- Religions: Hinduism, Christianity
- Languages: Tamil, Malayalam
- Subdivisions: Thachar; Karthachar; Thatar; Kollar; Kannar;
- Related groups: Tamils, Sri Lankan Tamils

= Kammalar (caste) =

South Indian caste

Kammalar is a Tamil caste group found in the Indian state of Tamil Nadu and in northeastern Sri Lanka. The Kammalars are involved in crafting. Kammalar is a generic term that comprises the communities of Kannar (brass-workers), Kollar (blacksmiths), Tatar (goldsmiths), Tatchar (carpenters) and Kartatchar (sculptors). Kammalars are classified and listed as Backward Class by both the central government of India and the State governments of Tamil Nadu and Kerala.
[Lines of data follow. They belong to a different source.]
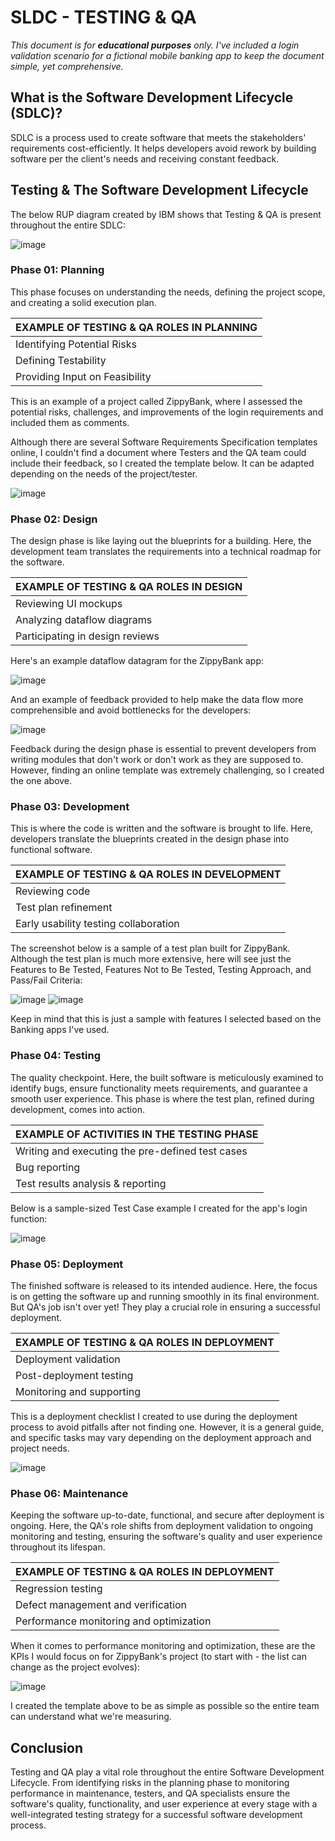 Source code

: # SLDC - TESTING & QA

_This document is for ***educational purposes*** only. I've included a login validation scenario for a fictional mobile banking app to keep the document simple, yet comprehensive._

   
## What is the Software Development Lifecycle (SDLC)?
SDLC is a process used to create software that meets the stakeholders' requirements cost-efficiently. It helps developers avoid rework by building software per the client's needs and receiving constant feedback.

## Testing & The Software Development Lifecycle
The below RUP diagram created by IBM shows that Testing & QA is present throughout the entire SDLC:

![image](https://github.com/amandaestevez/softwareqa/assets/123298275/1e9d2107-61f6-4e98-ad4f-14ecb8ef0fdf)

### Phase 01: Planning
This phase focuses on understanding the needs, defining the project scope, and creating a solid execution plan.

| EXAMPLE OF TESTING & QA ROLES IN PLANNING |
|-------------------------------------------|
| Identifying Potential Risks |
| Defining Testability | 
| Providing Input on Feasibility |


This is an example of a project called ZippyBank, where I assessed the potential risks, challenges, and improvements of the login requirements and included them as comments. 

Although there are several Software Requirements Specification templates online, I couldn't find a document where Testers and the QA team could include their feedback, so I created the template below. It can be adapted depending on the needs of the project/tester.

![image](https://github.com/amandaestevez/softwareqa/assets/123298275/e3b928e7-18c3-4144-ba42-525c5d5a2243)

### Phase 02: Design
The design phase is like laying out the blueprints for a building. Here, the development team translates the requirements into a technical roadmap for the software. 

| EXAMPLE OF TESTING & QA ROLES IN DESIGN |
|-----------------------------------------|
| Reviewing UI mockups |
| Analyzing dataflow diagrams | 
| Participating in design reviews |

Here's an example dataflow datagram for the ZippyBank app:

![image](https://github.com/amandaestevez/softwareqa/assets/123298275/c87702de-5c32-47e2-9320-df286e3038fc)

And an example of feedback provided to help make the data flow more comprehensible and avoid bottlenecks for the developers:

![image](https://github.com/amandaestevez/softwareqa/assets/123298275/bdb391ae-8cb4-4f0c-a3b8-909bdd8fe700)

Feedback during the design phase is essential to prevent developers from writing modules that don't work or don't work as they are supposed to. However, finding an online template was extremely challenging, so I created the one above.

### Phase 03: Development
This is where the code is written and the software is brought to life. Here, developers translate the blueprints created in the design phase into functional software.

| EXAMPLE OF TESTING & QA ROLES IN DEVELOPMENT |
|-----------------------------------------|
| Reviewing code |
| Test plan refinement | 
| Early usability testing collaboration |

The screenshot below is a sample of a test plan built for ZippyBank. Although the test plan is much more extensive, here will see just the Features to Be Tested, Features Not to Be Tested, Testing Approach, and Pass/Fail Criteria:

![image](https://github.com/amandaestevez/softwareqa/assets/123298275/9a136c98-186b-4438-a232-e67dda7ed25f)
![image](https://github.com/amandaestevez/softwareqa/assets/123298275/0271136c-fe2e-4dd8-8a37-00c33baedd44)

Keep in mind that this is just a sample with features I selected based on the Banking apps I've used.

### Phase 04: Testing
The quality checkpoint. Here, the built software is meticulously examined to identify bugs, ensure functionality meets requirements, and guarantee a smooth user experience. This phase is where the test plan, refined during development, comes into action.

| EXAMPLE OF ACTIVITIES IN THE TESTING PHASE |
|-----------------------------------------|
| Writing and executing the pre-defined test cases |
| Bug reporting | 
| Test results analysis & reporting |

Below is a sample-sized Test Case example I created for the app's login function:

![image](https://github.com/amandaestevez/softwareqa/assets/123298275/8761f31a-511f-4fc0-b8fe-5fde9b52193d)

### Phase 05: Deployment
The finished software is released to its intended audience. Here, the focus is on getting the software up and running smoothly in its final environment. But QA's job isn't over yet! They play a crucial role in ensuring a successful deployment.

| EXAMPLE OF TESTING & QA ROLES IN DEPLOYMENT |
|-----------------------------------------|
| Deployment validation |
| Post-deployment testing | 
| Monitoring and supporting |

This is a deployment checklist I created to use during the deployment process to avoid pitfalls after not finding one. However, it is a general guide, and specific tasks may vary depending on the deployment approach and project needs.

![image](https://github.com/amandaestevez/softwareqa/assets/123298275/3b071824-5039-4c67-bb93-7e5c8ee5acda)

### Phase 06: Maintenance
Keeping the software up-to-date, functional, and secure after deployment is ongoing. Here, the QA's role shifts from deployment validation to ongoing monitoring and testing, ensuring the software's quality and user experience throughout its lifespan.

| EXAMPLE OF TESTING & QA ROLES IN DEPLOYMENT |
|-----------------------------------------|
| Regression testing |
| Defect management and verification | 
| Performance monitoring and optimization|

When it comes to performance monitoring and optimization, these are the KPIs I would focus on for ZippyBank's project (to start with - the list can change as the project evolves):

![image](https://github.com/amandaestevez/softwareqa/assets/123298275/86686090-cc85-431f-ba33-90bb3d46c53f)

I created the template above to be as simple as possible so the entire team can understand what we're measuring. 

## Conclusion
Testing and QA play a vital role throughout the entire Software Development Lifecycle. From identifying risks in the planning phase to monitoring performance in maintenance, testers, and QA specialists ensure the software's quality, functionality, and user experience at every stage with a well-integrated testing strategy for a successful software development process.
They worship Vishvakarma and various forms of this deity.

== Etymology ==

The word Kammalar is derived from the Tamil word Kam meaning "art" or "operation". The Kammalar finds mention in ancient Sangam literature, mentioning them by the name Kammiyar. Their name is said to be derived from the phrase "one who gives the eyes", referring to their providing the eyes for statues of deities.

== Synonyms ==

=== Tamil Nadu and Sri Lanka ===
In Tamil Nadu, Tamil Achari is known as Tamil Kammalars. They are goldsmiths and landlords.

The Kammalar community in Nachiyar Koil town of Tamil Nadu are renowned for making the ornamental brass Nachiarkoil lamps.